What the task requires –
From the line with "[Discover Onepoint](/discover-onepoint/)" to the line with "[| Privacy not", retype every line exactly, including those two, and leave out the rest of the data below.

▼

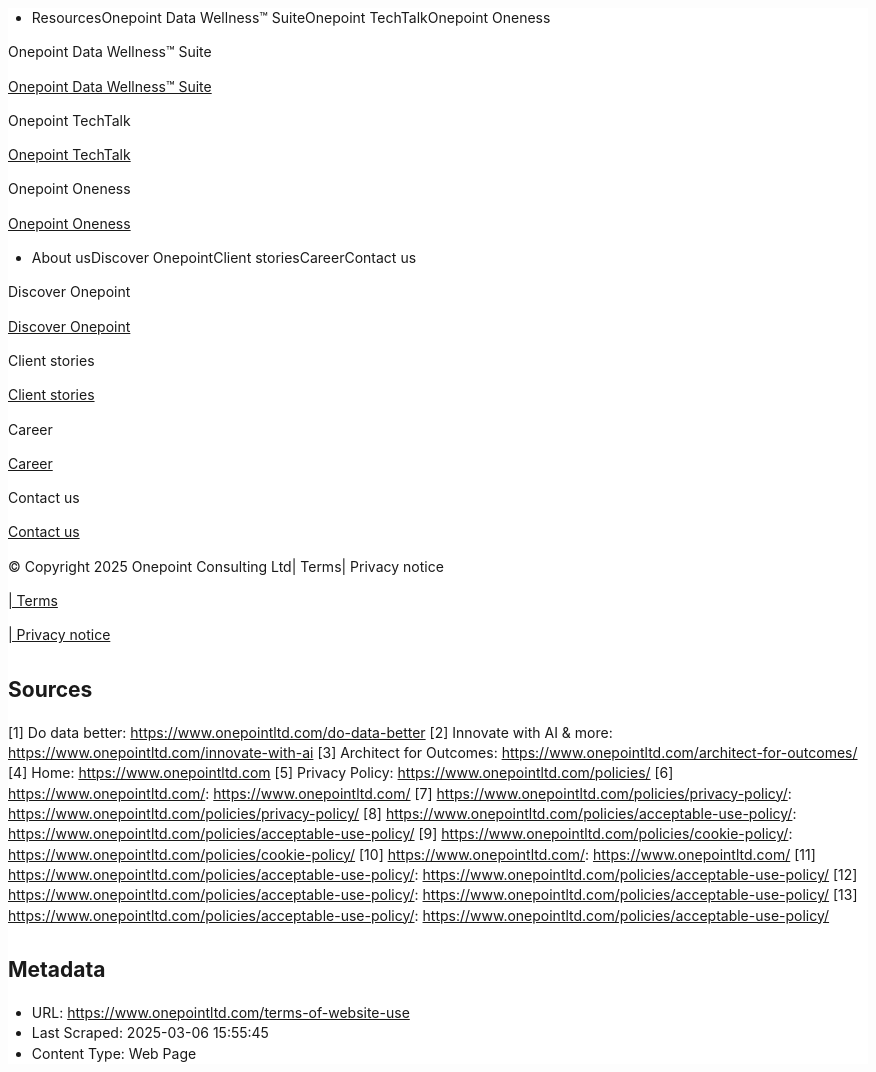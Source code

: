 - ResourcesOnepoint Data Wellness™ SuiteOnepoint TechTalkOnepoint Oneness

Onepoint Data Wellness™ Suite

[Onepoint Data Wellness™ Suite](/data-wellness/)

Onepoint TechTalk

[Onepoint TechTalk](/techtalk)

Onepoint Oneness

[Onepoint Oneness](/oneness/)

- About usDiscover OnepointClient storiesCareerContact us

Discover Onepoint

[Discover Onepoint](/discover-onepoint/)

Client stories

[Client stories](/client-stories/)

Career

[Career](/career-opportunities/)

Contact us

[Contact us](/contact-us/)

© Copyright 2025 Onepoint Consulting Ltd| Terms| Privacy notice

[| Terms](/policies/)

[| Privacy notice](/policies/privacy-policy/)


## Sources

[1] Do data better: https://www.onepointltd.com/do-data-better
[2] Innovate with AI & more: https://www.onepointltd.com/innovate-with-ai
[3] Architect for Outcomes: https://www.onepointltd.com/architect-for-outcomes/
[4] Home: https://www.onepointltd.com
[5] Privacy Policy: https://www.onepointltd.com/policies/
[6] https://www.onepointltd.com/: https://www.onepointltd.com/
[7] https://www.onepointltd.com/policies/privacy-policy/: https://www.onepointltd.com/policies/privacy-policy/
[8] https://www.onepointltd.com/policies/acceptable-use-policy/: https://www.onepointltd.com/policies/acceptable-use-policy/
[9] https://www.onepointltd.com/policies/cookie-policy/: https://www.onepointltd.com/policies/cookie-policy/
[10] https://www.onepointltd.com/: https://www.onepointltd.com/
[11] https://www.onepointltd.com/policies/acceptable-use-policy/: https://www.onepointltd.com/policies/acceptable-use-policy/
[12] https://www.onepointltd.com/policies/acceptable-use-policy/: https://www.onepointltd.com/policies/acceptable-use-policy/
[13] https://www.onepointltd.com/policies/acceptable-use-policy/: https://www.onepointltd.com/policies/acceptable-use-policy/

## Metadata

- URL: https://www.onepointltd.com/terms-of-website-use
- Last Scraped: 2025-03-06 15:55:45
- Content Type: Web Page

▲

Result –
[Discover Onepoint](/discover-onepoint/)

Client stories

[Client stories](/client-stories/)

Career

[Career](/career-opportunities/)

Contact us

[Contact us](/contact-us/)

© Copyright 2025 Onepoint Consulting Ltd| Terms| Privacy notice

[| Terms](/policies/)

[| Privacy notice](/policies/privacy-policy/)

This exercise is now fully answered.